Then, I realized something that I didn't expect to as I began my forage into finding a lower key activity to consume my free time.
Golf isn't just hard; it's stressful, too.
Being someone who has always played sports and is remarkably competitive, I picked up the game fairly fast and didn't necessarily embarrass myself initially. As I got better, bought new clubs and really tried to hone my game, I began to agonize over every shot, curse my clubs when they failed me and rarely relished that summertime weather.
I left the course exhausted, mentally and physically, to the point that I questioned exactly why people told me that golf is a great game to take up as you get older. After last season of golfing, I felt like I was actually ready for that softball team after all.
Turns out, I wasn't alone with how golfing made me feel.
Plenty of studies have been done that determined golfers actually feel more fatigued golfing than other, less arduous sports.
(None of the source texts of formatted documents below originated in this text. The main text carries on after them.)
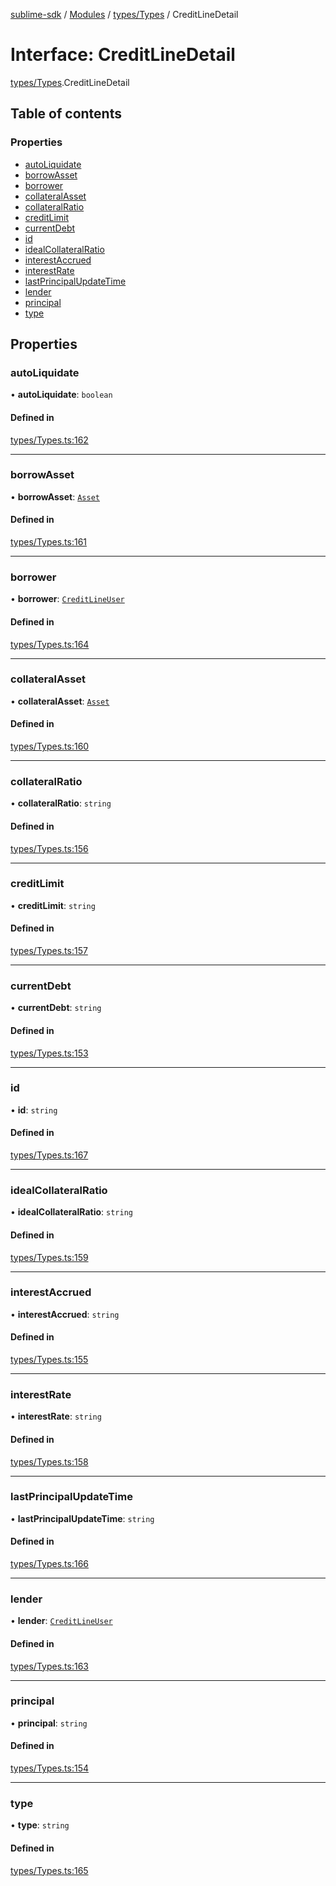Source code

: [sublime-sdk](../README.md) / [Modules](../modules.md) / [types/Types](../modules/types_Types.md) / CreditLineDetail

# Interface: CreditLineDetail

[types/Types](../modules/types_Types.md).CreditLineDetail

## Table of contents

### Properties

- [autoLiquidate](types_Types.CreditLineDetail.md#autoliquidate)
- [borrowAsset](types_Types.CreditLineDetail.md#borrowasset)
- [borrower](types_Types.CreditLineDetail.md#borrower)
- [collateralAsset](types_Types.CreditLineDetail.md#collateralasset)
- [collateralRatio](types_Types.CreditLineDetail.md#collateralratio)
- [creditLimit](types_Types.CreditLineDetail.md#creditlimit)
- [currentDebt](types_Types.CreditLineDetail.md#currentdebt)
- [id](types_Types.CreditLineDetail.md#id)
- [idealCollateralRatio](types_Types.CreditLineDetail.md#idealcollateralratio)
- [interestAccrued](types_Types.CreditLineDetail.md#interestaccrued)
- [interestRate](types_Types.CreditLineDetail.md#interestrate)
- [lastPrincipalUpdateTime](types_Types.CreditLineDetail.md#lastprincipalupdatetime)
- [lender](types_Types.CreditLineDetail.md#lender)
- [principal](types_Types.CreditLineDetail.md#principal)
- [type](types_Types.CreditLineDetail.md#type)

## Properties

### autoLiquidate

• **autoLiquidate**: `boolean`

#### Defined in

[types/Types.ts:162](https://github.com/sublime-finance/sublime-sdk/blob/7f1ca5d/src/types/Types.ts#L162)

___

### borrowAsset

• **borrowAsset**: [`Asset`](types_Types.Asset.md)

#### Defined in

[types/Types.ts:161](https://github.com/sublime-finance/sublime-sdk/blob/7f1ca5d/src/types/Types.ts#L161)

___

### borrower

• **borrower**: [`CreditLineUser`](types_Types.CreditLineUser.md)

#### Defined in

[types/Types.ts:164](https://github.com/sublime-finance/sublime-sdk/blob/7f1ca5d/src/types/Types.ts#L164)

___

### collateralAsset

• **collateralAsset**: [`Asset`](types_Types.Asset.md)

#### Defined in

[types/Types.ts:160](https://github.com/sublime-finance/sublime-sdk/blob/7f1ca5d/src/types/Types.ts#L160)

___

### collateralRatio

• **collateralRatio**: `string`

#### Defined in

[types/Types.ts:156](https://github.com/sublime-finance/sublime-sdk/blob/7f1ca5d/src/types/Types.ts#L156)

___

### creditLimit

• **creditLimit**: `string`

#### Defined in

[types/Types.ts:157](https://github.com/sublime-finance/sublime-sdk/blob/7f1ca5d/src/types/Types.ts#L157)

___

### currentDebt

• **currentDebt**: `string`

#### Defined in

[types/Types.ts:153](https://github.com/sublime-finance/sublime-sdk/blob/7f1ca5d/src/types/Types.ts#L153)

___

### id

• **id**: `string`

#### Defined in

[types/Types.ts:167](https://github.com/sublime-finance/sublime-sdk/blob/7f1ca5d/src/types/Types.ts#L167)

___

### idealCollateralRatio

• **idealCollateralRatio**: `string`

#### Defined in

[types/Types.ts:159](https://github.com/sublime-finance/sublime-sdk/blob/7f1ca5d/src/types/Types.ts#L159)

___

### interestAccrued

• **interestAccrued**: `string`

#### Defined in

[types/Types.ts:155](https://github.com/sublime-finance/sublime-sdk/blob/7f1ca5d/src/types/Types.ts#L155)

___

### interestRate

• **interestRate**: `string`

#### Defined in

[types/Types.ts:158](https://github.com/sublime-finance/sublime-sdk/blob/7f1ca5d/src/types/Types.ts#L158)

___

### lastPrincipalUpdateTime

• **lastPrincipalUpdateTime**: `string`

#### Defined in

[types/Types.ts:166](https://github.com/sublime-finance/sublime-sdk/blob/7f1ca5d/src/types/Types.ts#L166)

___

### lender

• **lender**: [`CreditLineUser`](types_Types.CreditLineUser.md)

#### Defined in

[types/Types.ts:163](https://github.com/sublime-finance/sublime-sdk/blob/7f1ca5d/src/types/Types.ts#L163)

___

### principal

• **principal**: `string`

#### Defined in

[types/Types.ts:154](https://github.com/sublime-finance/sublime-sdk/blob/7f1ca5d/src/types/Types.ts#L154)

___

### type

• **type**: `string`

#### Defined in

[types/Types.ts:165](https://github.com/sublime-finance/sublime-sdk/blob/7f1ca5d/src/types/Types.ts#L165)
As someone who loves the competition of sports, it would be hard for me to take on a who cares mentality.
But, that's exactly what experts suggest you do when it comes to hitting the links and languishing over every tee shot or fairway blasts that slices into a field of bushes. Overcoming golf as a stress point isn't so much about the game as it is the player needing to treat it more like a hobby in the same vein as building model cars rather than an intense, make or break sport that causes more harm than good.
Quelling that competitive nature takes almost as much practice as golf itself. In the end, there's no prize money involved, and no television camera following you around from one hole to the next.
Once you start getting the bigger picture as far as why you took up the sport to begin with, the sooner you'll be on par with the positives of playing golf.